All Good People - Yes - The Yes Album (Vinyl, LP, Album)
Oct 28, · View credits, reviews, tracks and shop for the Vinyl release of The Yes Album on Discogs. Label: Atlantic - ,Atlantic - • Format: Vinyl LP, Album • Country: UK • Genre: Rock • Style: Prog Rock/5(). 4. I've Seen All Good People (a) Your Move (b) All Good People 5. A Venture 6. Perpetual Change Tracks 1 to 6 are the vinyl LP "The Yes Album" - released March in the UK on Atlantic and Atlantic SD in the USA BONUS TRACKS: /5(). Mar 06, · View credits, reviews, tracks and shop for the PR - Presswell Pressing, Gatefold Vinyl release of The Yes Album on Discogs. Label: Atlantic - SD • Format: Vinyl LP, Album, Stereo PR - Presswell Pressing, Gatefold • Country: US • Genre: Rock • Style: Prog Rock, Classic Rock/5().

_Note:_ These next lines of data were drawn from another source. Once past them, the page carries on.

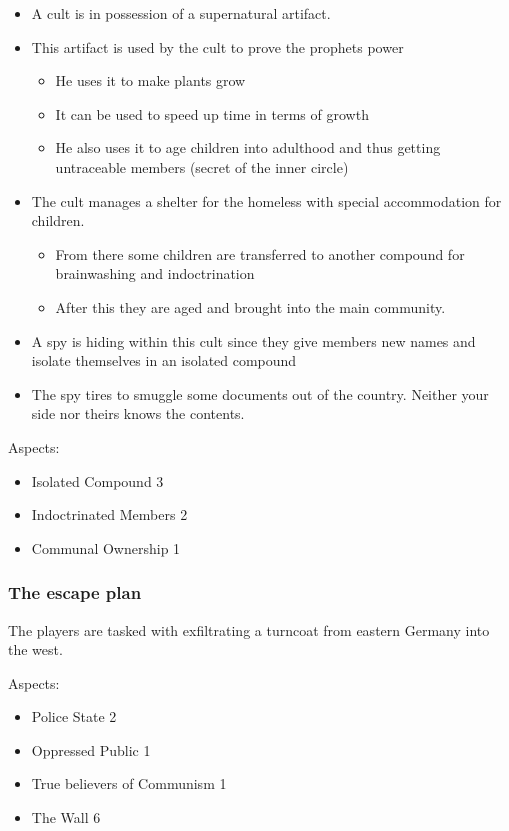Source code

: \documentclass[11pt]{article}
\begin{document}
{\begin{itemize}
\item A cult is in possession of a supernatural artifact.
\item This artifact is used by the cult to prove the prophets power
\begin{itemize}
\item He uses it to make plants grow
\item It can be used to speed up time in terms of growth
\item He also uses it to age children into adulthood and thus getting untraceable members (secret of the inner circle)
\end{itemize}
\item The cult manages a shelter for the homeless with special accommodation for children.
\begin{itemize}
\item From there some children are transferred to another compound for brainwashing and indoctrination
\item After this they are aged and brought into the main community.
\end{itemize}
\item A spy is hiding within this cult since they give members new names and isolate themselves in an isolated compound
\item The spy tires to smuggle some documents out of the country. Neither your side nor theirs knows the contents.
\end{itemize}

Aspects:
\begin{itemize}
\item Isolated Compound 3
\item Indoctrinated Members 2
\item Communal Ownership 1
\end{itemize}


\subsubsection{The escape plan}
\label{sec:org698890f}

The players are tasked with exfiltrating a turncoat from eastern Germany into the west.

Aspects:
\begin{itemize}
\item Police State 2
\item Oppressed Public 1
\item True believers of Communism 1
\item The Wall 6
\end{itemize}

}
\end{document}

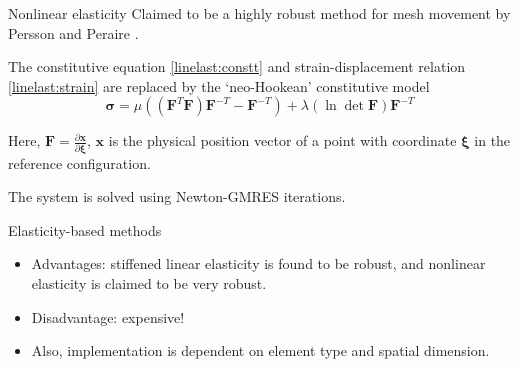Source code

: \documentclass[t,12pt]{beamer}
\let\bld\boldsymbol
\begin{document}
\begin{frame}{Nonlinear elasticity}
Claimed to be a highly robust method for mesh movement by Persson and Peraire . 

The constitutive equation \eqref{linelast:constt} and strain-displacement relation \eqref{linelast:strain} are replaced by the `neo-Hookean' constitutive model
\begin{equation}
\bld{\sigma} = \mu ((\boldsymbol{F}^T\bld{F})\bld{F}^{-T} - \bld{F}^{-T}) + \lambda(\ln \det\bld{F})\bld{F}^{-T}
\end{equation}

Here, $\bld{F} = \frac{\partial\bld{x}}{\partial\bld{\xi}}$, $\bld{x}$ is the physical position vector of a point with coordinate $\bld{\xi}$ in the reference configuration. 

The system is solved using Newton-GMRES iterations.
\end{frame}

\begin{frame}{Elasticity-based methods}
\begin{itemize}
	\item Advantages: stiffened linear elasticity is found to be robust, and nonlinear elasticity is claimed to be very robust.
	\item Disadvantage: expensive!
	\item Also, implementation is dependent on element type and spatial dimension.
\end{itemize}
\end{frame}
\end{document}
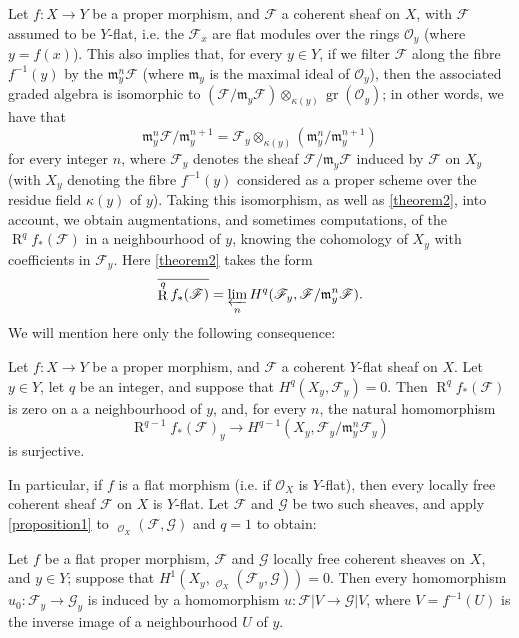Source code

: \documentclass{article}
\theoremstyle{plain}
\newenvironment{theorem}[1]
  {\renewcommand\theinnercustomtheorem{#1}\innercustomtheorem}
  {\endinnercustomtheorem}
\newenvironment{proposition}[1]
  {\renewcommand\theinnercustomproposition{#1}\innercustomproposition}
  {\endinnercustomproposition}
\theoremstyle{definition}
\newcommand{\sh}[1]{{\mathscr{#1}}}
\newcommand{\fk}{\mathfrak}
\newcommand{\kres}{\kappa}
\DeclareMathOperator{\RR}{R}
\DeclareMathOperator{\Hom}{Hom}
\DeclareMathOperator{\shHom}{\underline{\Hom}}
\DeclareMathOperator{\gr}{gr}
\newcommand{\oldpage}[1]{\marginpar{\footnotesize$\Big\vert$ \textit{p.~#1}}}
\begin{document}
Let $f\colon X\to Y$ be a proper morphism, and $\sh{F}$ a coherent sheaf on $X$,
\oldpage{182-09}
with $\sh{F}$ assumed to be $Y$-flat, i.e. the $\sh{F}_x$ are flat modules over the rings $\sh{O}_y$ (where $y=f(x)$).
This also implies that, for every $y\in Y$, if we filter $\sh{F}$ along the fibre $f^{-1}(y)$ by the $\fk{m}_y^n\sh{F}$ (where $\fk{m}_y$ is the maximal ideal of $\sh{O}_y$), then the associated graded algebra is isomorphic to $(\sh{F}/\fk{m}_y\sh{F})\otimes_{\kres(y)}\gr(\sh{O}_y)$;
in other words, we have that
\[
  \fk{m}_y^n\sh{F}/\fk{m}_y^{n+1}
  = \sh{F}_y\otimes_{\kres(y)}(\fk{m}_y^n/\fk{m}_y^{n+1})
\]
for every integer $n$, where $\sh{F}_y$ denotes the sheaf $\sh{F}/\fk{m}_y\sh{F}$ induced by $\sh{F}$ on $X_y$ (with $X_y$ denoting the fibre $f^{-1}(y)$ considered as a proper scheme over the residue field $\kres(y)$ of $y$).
Taking this isomorphism, as well as \cref{theorem2}, into account, we obtain augmentations, and sometimes computations, of the $\RR^q f_*(\sh{F})$ in a neighbourhood of $y$, knowing the cohomology of $X_y$ with coefficients in $\sh{F}_y$.
Here \cref{theorem2} takes the form
\[
  \overline{\RR^q f_*(\sh{F})} = \varprojlim_n H^q(\sh{F}_y,\sh{F}/\fk{m}_y^n\sh{F}).
\]
We will mention here only the following consequence:

\begin{proposition}{1}
\label{proposition1}
  Let $f\colon X\to Y$ be a proper morphism, and $\sh{F}$ a coherent $Y$-flat sheaf on $X$.
  Let $y\in Y$, let $q$ be an integer, and suppose that $H^q(X_y,\sh{F}_y)=0$.
  Then $\RR^q f_*(\sh{F})$ is zero on a a neighbourhood of $y$, and, for every $n$, the natural homomorphism
  \[
    \RR^{q-1}f_*(\sh{F})_y \to H^{q-1}(X_y,\sh{F}_y/\fk{m}_y^n\sh{F}_y)
  \]
  is surjective.
\end{proposition}

In particular, if $f$ is a flat morphism (i.e. if $\sh{O}_X$ is $Y$-flat), then every locally free coherent sheaf $\sh{F}$ on $X$ is $Y$-flat.
Let $\sh{F}$ and $\sh{G}$ be two such sheaves, and apply \cref{proposition1} to $\shHom_{\sh{O}_X}(\sh{F},\sh{G})$ and $q=1$ to obtain:

\begin{theorem}{7}
\label{theorem7}
  Let $f$ be a flat proper morphism, $\sh{F}$ and $\sh{G}$ locally free coherent sheaves on $X$, and $y\in Y$;
  suppose that $H^1(X_y,\shHom_{\sh{O}_X}(\sh{F}_y,\sh{G}))=0$.
  Then every homomorphism $u_0\colon\sh{F}_y\to\sh{G}_y$ is induced by a homomorphism $u\colon\sh{F}|V\to\sh{G}|V$, where $V=f^{-1}(U)$ is the inverse image of a neighbourhood $U$ of $y$.
\end{theorem}
\end{document}
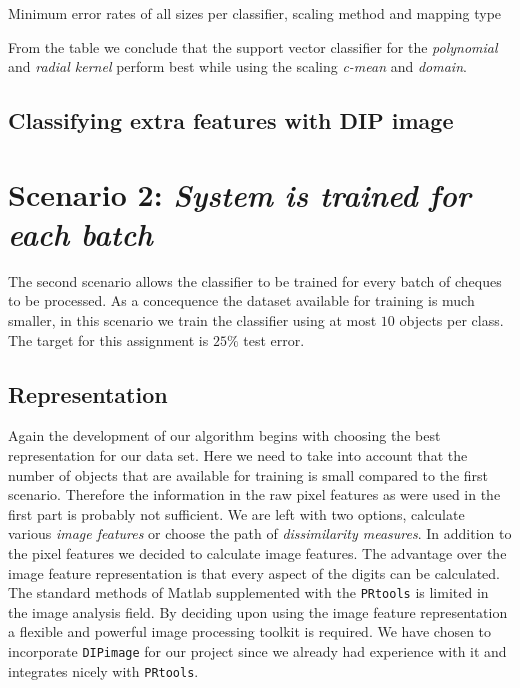 \documentclass{article}
\begin{document}
\begin{table}[H]
  \caption{Minimum error rates of all sizes per classifier, scaling method and mapping type} \label{table: error rate summary PCA2}   
\end{table}%

From the table we conclude that the support vector classifier for the \textit{polynomial} and \textit{radial kernel} perform best while using the scaling \textit{c-mean} and \textit{domain}. 



\subsection{Classifying extra features with DIP image}

\clearpage



\section{Scenario 2: \textit{System is trained for each batch}}

The second scenario allows the classifier to be trained for every batch of cheques to be processed. As a concequence the dataset available for training is much smaller, in this scenario we train the classifier using at most $10$ objects per class. The target for this assignment is $25\%$ test error.

\subsection{Representation}
Again the development of our algorithm begins with choosing the best representation for our data set. Here we need to take into account that the number of objects that are available for training is small compared to the first scenario. Therefore the information in the raw pixel features as were used in the first part is probably not sufficient. We are left with two options, calculate various \emph{image features} or choose the path of \emph{dissimilarity measures}. In addition to the pixel features we decided to calculate image features. The advantage over the image feature representation is that every aspect of the digits can be calculated. \\

The standard methods of Matlab supplemented with the \texttt{PRtools} is limited in the image analysis field. By deciding upon using the image feature representation a flexible and powerful image processing toolkit is required. We have chosen to incorporate \texttt{DIPimage} for our project since we already had experience with it and integrates nicely with \texttt{PRtools}.
\end{document}
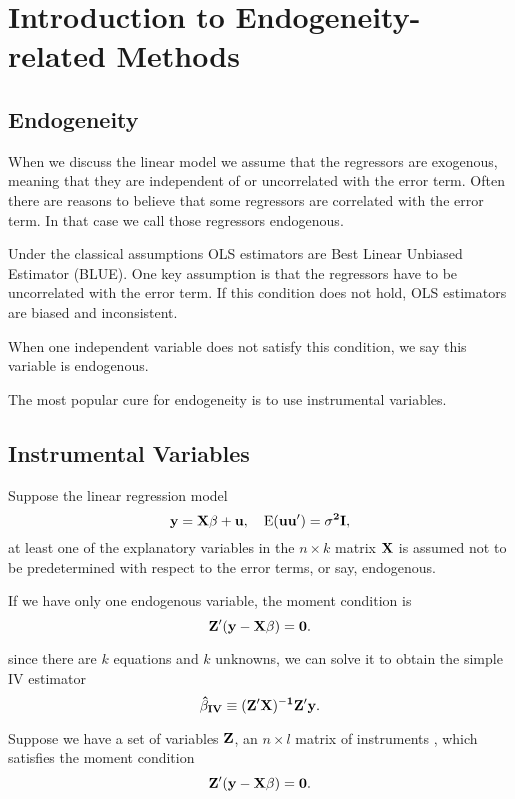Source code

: \chapter{Introduction to Endogeneity-related Methods}

\section{Endogeneity}

When we discuss the linear model we assume that the regressors are
exogenous, meaning that they are independent of or uncorrelated with
the error term.  Often there are reasons to believe that some
regressors are correlated with the error term.  In that case we call
those regressors endogenous.


Under the classical assumptions OLS estimators are Best Linear
Unbiased Estimator (BLUE).  One key assumption is that the regressors
have to be uncorrelated with the error term.  If this condition does
not hold, OLS estimators are biased and inconsistent.

When one independent variable does not satisfy this condition, we say
this variable is endogenous.

The most popular cure for endogeneity is to use instrumental variables.

\section{Instrumental Variables}

Suppose the linear regression model
\begin{equation}
\bf y=X\beta+u, \quad {\rm E} (u u')=\sigma^2 I, \label{eqn:iv}
\end{equation}
 at least one of the explanatory variables in the $n \times k$
matrix $\bf X$ is assumed not to be predetermined with respect to the
error terms, or say, endogenous.


If we have only one endogenous variable, the moment condition is
\begin{equation}
\bf Z'(y-X\beta)=0.
\end{equation}

since there are $k$ equations and $k$ unknowns, we can solve it to
obtain the simple IV estimator
\begin{equation}
\bf \hat \beta_{IV} \equiv (Z'X)^{-1}Z'y.
\end{equation}

Suppose we have a set of  variables $\bf Z$, an $n \times l$
matrix of instruments , which satisfies the moment
condition
\begin{equation}
\bf Z'(y-X\beta)=0.
\end{equation}

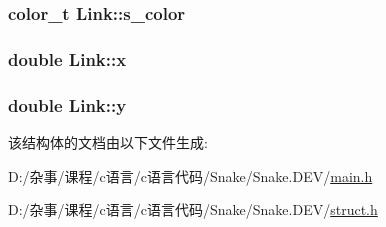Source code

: \subsubsection[{s\+\_\+color}]{\setlength{\rightskip}{0pt plus 5cm}color\+\_\+t Link\+::s\+\_\+color}\label{struct_link_a017dab4fa599bc8ee71f11f078ff1b20}
\hypertarget{struct_link_a7d8ad6030eb88738aa2b76ba600fff20}{}
\subsubsection[{x}]{\setlength{\rightskip}{0pt plus 5cm}double Link\+::x}\label{struct_link_a7d8ad6030eb88738aa2b76ba600fff20}
\hypertarget{struct_link_a1763ac8834725fc439116fb9053e598e}{}
\subsubsection[{y}]{\setlength{\rightskip}{0pt plus 5cm}double Link\+::y}\label{struct_link_a1763ac8834725fc439116fb9053e598e}


该结构体的文档由以下文件生成\+:\begin{DoxyCompactItemize}
\item 
D\+:/杂事/课程/c语言/c语言代码/\+Snake/\+Snake.\+D\+E\+V/\hyperlink{main_8h}{main.\+h}\item 
D\+:/杂事/课程/c语言/c语言代码/\+Snake/\+Snake.\+D\+E\+V/\hyperlink{struct_8h}{struct.\+h}\end{DoxyCompactItemize}
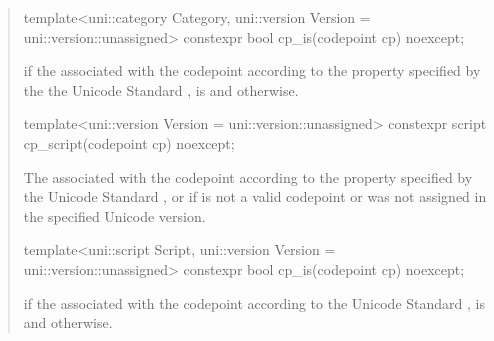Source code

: \documentclass{wg21}
\begin{document}
\begin{quote}
\begin{itemdescr}
\end{itemdescr}


\begin{itemdecl}
template<uni::category Category, uni::version Version = uni::version::unassigned>
constexpr bool cp_is(codepoint cp) noexcept;
\end{itemdecl}

\begin{itemdescr}

\mandates {}

\returns {} if the  associated with the codepoint  according to the  property specified by the the Unicode Standard ,
is   and  otherwise.

\end{itemdescr}


\begin{itemdecl}
template<uni::version Version = uni::version::unassigned>
constexpr script cp_script(codepoint cp) noexcept;
\end{itemdecl}

\begin{itemdescr}

\mandates {}

\returns The  associated with the codepoint  according to the  property specified by the Unicode Standard ,
or  if  is not a valid codepoint or was not assigned in the specified Unicode version.

\end{itemdescr}

\begin{itemdecl}
template<uni::script Script, uni::version Version = uni::version::unassigned>
constexpr bool cp_is(codepoint cp) noexcept;
\end{itemdecl}

\begin{itemdescr}

\mandates {}

\returns {} if the  associated with the codepoint  according to the Unicode Standard ,
is   and  otherwise.


\end{itemdescr}
\end{quote}
\end{document}
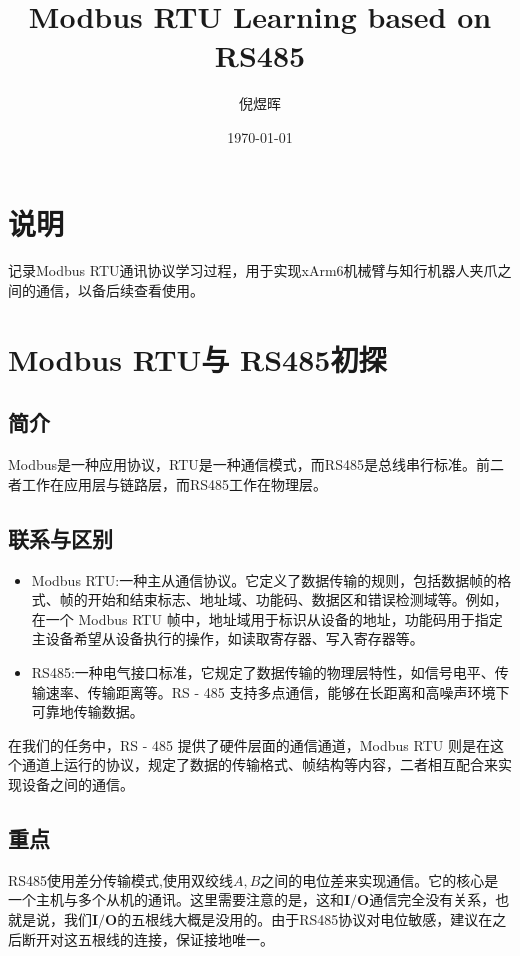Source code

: \documentclass[UTF8]{ctexart}
\title{Modbus RTU Learning based on RS485}
\author{倪煜晖}
\date{\today}
\begin{document}
\maketitle

\tableofcontents

\section{说明}
记录Modbus RTU通讯协议学习过程，用于实现xArm6机械臂与知行机器人夹爪之间的通信，以备后续查看使用。

\section{Modbus RTU与 RS485初探}

\subsection{简介}
Modbus是一种应用协议，RTU是一种通信模式，而RS485是总线串行标准。前二者工作在应用层与链路层，而RS485工作在物理层。

\subsection{联系与区别}
\begin{itemize}
    \item Modbus RTU:一种主从通信协议。它定义了数据传输的规则，包括数据帧的格式、帧的开始和结束标志、地址域、功能码、数据区和错误检测域等。例如，在一个 Modbus RTU 帧中，地址域用于标识从设备的地址，功能码用于指定主设备希望从设备执行的操作，如读取寄存器、写入寄存器等。
    \item RS485:一种电气接口标准，它规定了数据传输的物理层特性，如信号电平、传输速率、传输距离等。RS - 485 支持多点通信，能够在长距离和高噪声环境下可靠地传输数据。
\end{itemize}

在我们的任务中，RS - 485 提供了硬件层面的通信通道，Modbus RTU 则是在这个通道上运行的协议，规定了数据的传输格式、帧结构等内容，二者相互配合来实现设备之间的通信。

\subsection{重点}
RS485使用差分传输模式,使用双绞线$A,B$之间的电位差来实现通信。它的核心是一个主机与多个从机的通讯。这里需要注意的是，这和$\textbf{I/O}$通信完全没有关系，也就是说，我们$\textbf{I/O}$的五根线大概是没用的。由于RS485协议对电位敏感，建议在之后断开对这五根线的连接，保证接地唯一。
\end{document}
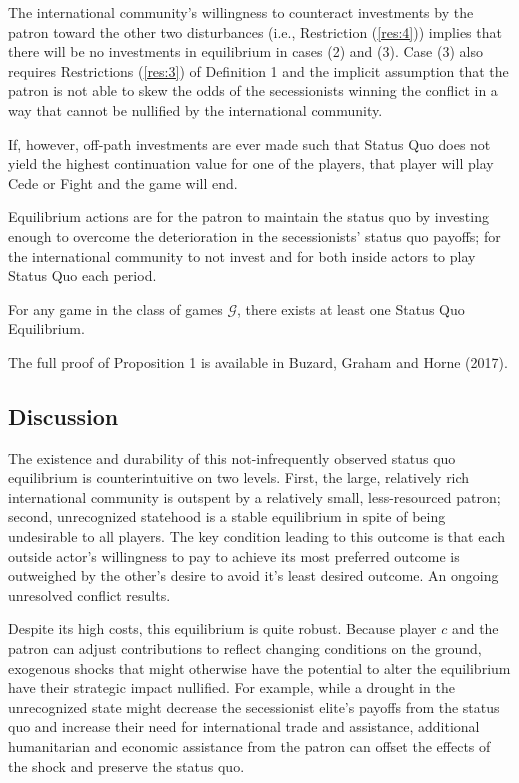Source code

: The international community's willingness to counteract investments by the patron toward the other two disturbances (i.e., Restriction (\ref{res:4})) implies that there will be no investments in equilibrium in cases (2) and (3). Case (3) also requires Restrictions (\ref{res:3}) of Definition 1 and the implicit assumption that the patron is not able to skew the odds of the secessionists winning the conflict in a way that cannot be nullified by the international community. 

If, however, off-path investments are ever made such that Status Quo does not yield the highest continuation value for one of the players, that player will play Cede or Fight and the game will end.

Equilibrium actions are for the patron to maintain the status quo by investing enough to overcome the deterioration in the secessionists' status quo payoffs; for the international community to not invest and for both inside actors to play Status Quo each period.

\begin{proposition}
	For any game in the class of games $\mathcal{G}$, there exists at least one Status Quo Equilibrium.
\end{proposition}

The full proof of Proposition 1 is available in Buzard, Graham and Horne (2017).


\subsection{Discussion}

The existence and durability of this not-infrequently observed status quo equilibrium is counterintuitive on two levels. First, the large, relatively rich international community is outspent by a relatively small, less-resourced patron; second, unrecognized statehood is a stable equilibrium in spite of being undesirable to all players. The key condition leading to this outcome is that each outside actor's willingness to pay to achieve its most preferred outcome is outweighed by the other's desire to avoid it's least desired outcome. An ongoing unresolved conflict results.

Despite its high costs, this equilibrium is quite robust. Because player $c$ and the patron can adjust contributions to reflect changing conditions on the ground, exogenous shocks that might otherwise have the potential to alter the equilibrium have their strategic impact nullified. For example, while a drought in the unrecognized state might decrease the secessionist elite's payoffs from the status quo and increase their need for international trade and assistance, additional humanitarian and economic assistance from the patron can offset the effects of the shock and preserve the status quo.

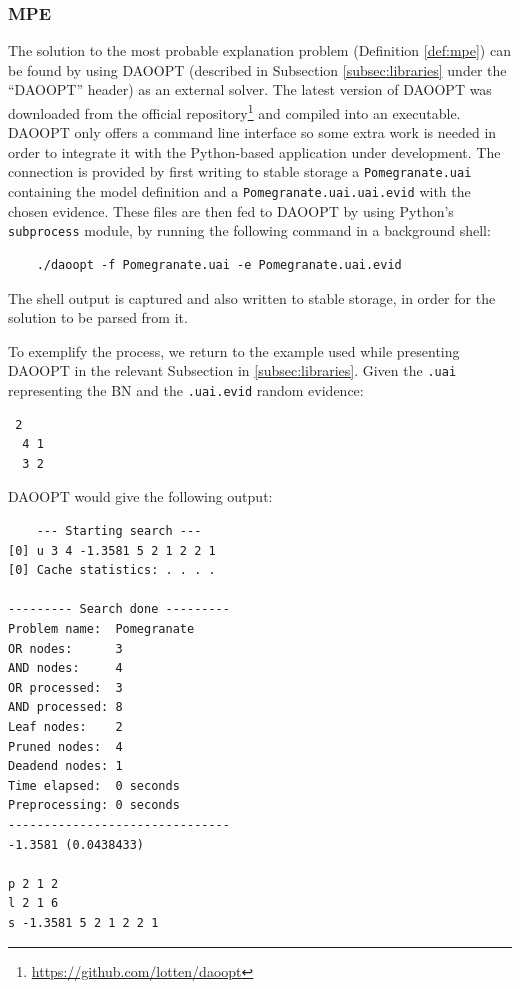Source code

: \subsubsection{MPE}
The solution to the most probable explanation problem (Definition \ref{def:mpe}) can be found by using DAOOPT (described in Subsection \ref{subsec:libraries} under the \enquote{DAOOPT} header) as an external solver.
The latest version of DAOOPT was downloaded from the official repository\footnote{\url{https://github.com/lotten/daoopt}} and compiled into an executable.
DAOOPT only offers a command line interface so some extra work is needed in order to integrate it with the Python-based application under development.
The connection is provided by first writing to stable storage a \texttt{Pomegranate.uai} containing the model definition and a \texttt{Pomegranate.uai.uai.evid} with the chosen evidence.
These files are then fed to DAOOPT by using Python's \texttt{subprocess} module, by running the following command in a background shell:
\begin{verbatim}
	./daoopt -f Pomegranate.uai -e Pomegranate.uai.evid
\end{verbatim}
The shell output is captured and also written to stable storage, in order for the solution to be parsed from it.

To exemplify the process, we return to the example used while presenting DAOOPT in the relevant Subsection in \ref{subsec:libraries}.
Given the \texttt{.uai} representing the BN and the \texttt{.uai.evid} random evidence:
\begin{mdframed}
\begin{verbatim}
 2
  4 1
  3 2
\end{verbatim}
\end{mdframed}

DAOOPT would give the following output:
\begin{mdframed}
\begin{verbatim}
	--- Starting search ---
[0] u 3 4 -1.3581 5 2 1 2 2 1
[0] Cache statistics: . . . .

--------- Search done ---------
Problem name:  Pomegranate
OR nodes:      3
AND nodes:     4
OR processed:  3
AND processed: 8
Leaf nodes:    2
Pruned nodes:  4
Deadend nodes: 1
Time elapsed:  0 seconds
Preprocessing: 0 seconds
-------------------------------
-1.3581 (0.0438433)

p 2 1 2
l 2 1 6
s -1.3581 5 2 1 2 2 1
\end{verbatim}	
\end{mdframed}

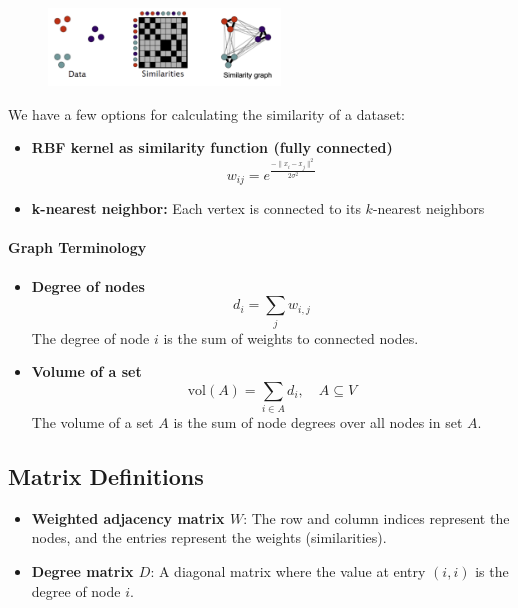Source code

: \documentclass[11pt]{article}
\begin{document}
\begin{figure}[h]
	\centering
	\includegraphics[width=0.55\textwidth]{../imgs/sim-graph.png} %
\end{figure}

We have a few options for calculating the similarity of a dataset:

\begin{itemize}
	\item \textbf{RBF kernel as similarity function (fully connected)} \hfill
	      \[
		      w_{ij} = e^{\frac{-\|x_i - x_j\|^2}{2\sigma^2}}
	      \]

	\item \textbf{k-nearest neighbor:} Each vertex is connected to its \( k \)-nearest neighbors
\end{itemize}

\paragraph*{Graph Terminology}

\begin{itemize}
	\item \textbf{Degree of nodes}
	      \[
		      d_i = \sum_j w_{i,j}
	      \]
	      The degree of node \(i\) is the sum of weights to connected nodes.

	\item \textbf{Volume of a set}
	      \[
		      \text{vol}(A) = \sum_{i \in A} d_i, \quad A \subseteq V
	      \]
	      The volume of a set \(A\) is the sum of node degrees over all nodes in set \(A\).
\end{itemize}

\vspace{1em}

\subsection*{Matrix Definitions}

\begin{itemize}
	\item \textbf{Weighted adjacency matrix \(W\)}:
	      The row and column indices represent the nodes, and the entries represent the weights (similarities).

	\item \textbf{Degree matrix \(D\)}:
	      A diagonal matrix where the value at entry \((i, i)\) is the degree of node \(i\).
\end{itemize}
\end{document}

Gone are any covers of outside material, the group now working off of its own music from the ground up. A lot of the new material was actually simpler -- in linear structure, at least -- than some of what had appeared on their previous albums, but the internal dynamics of their playing had also altered radically, and much of the empty space that had been present in their earlier recordings was also filled up here -- suddenly, between new member Steve Howe 's odd mix of country- and folk-based progressive guitar and the suddenly liberated bass work and drumming of Chris Squire and Bill Brufordrespectively, the group's music became extremely busy.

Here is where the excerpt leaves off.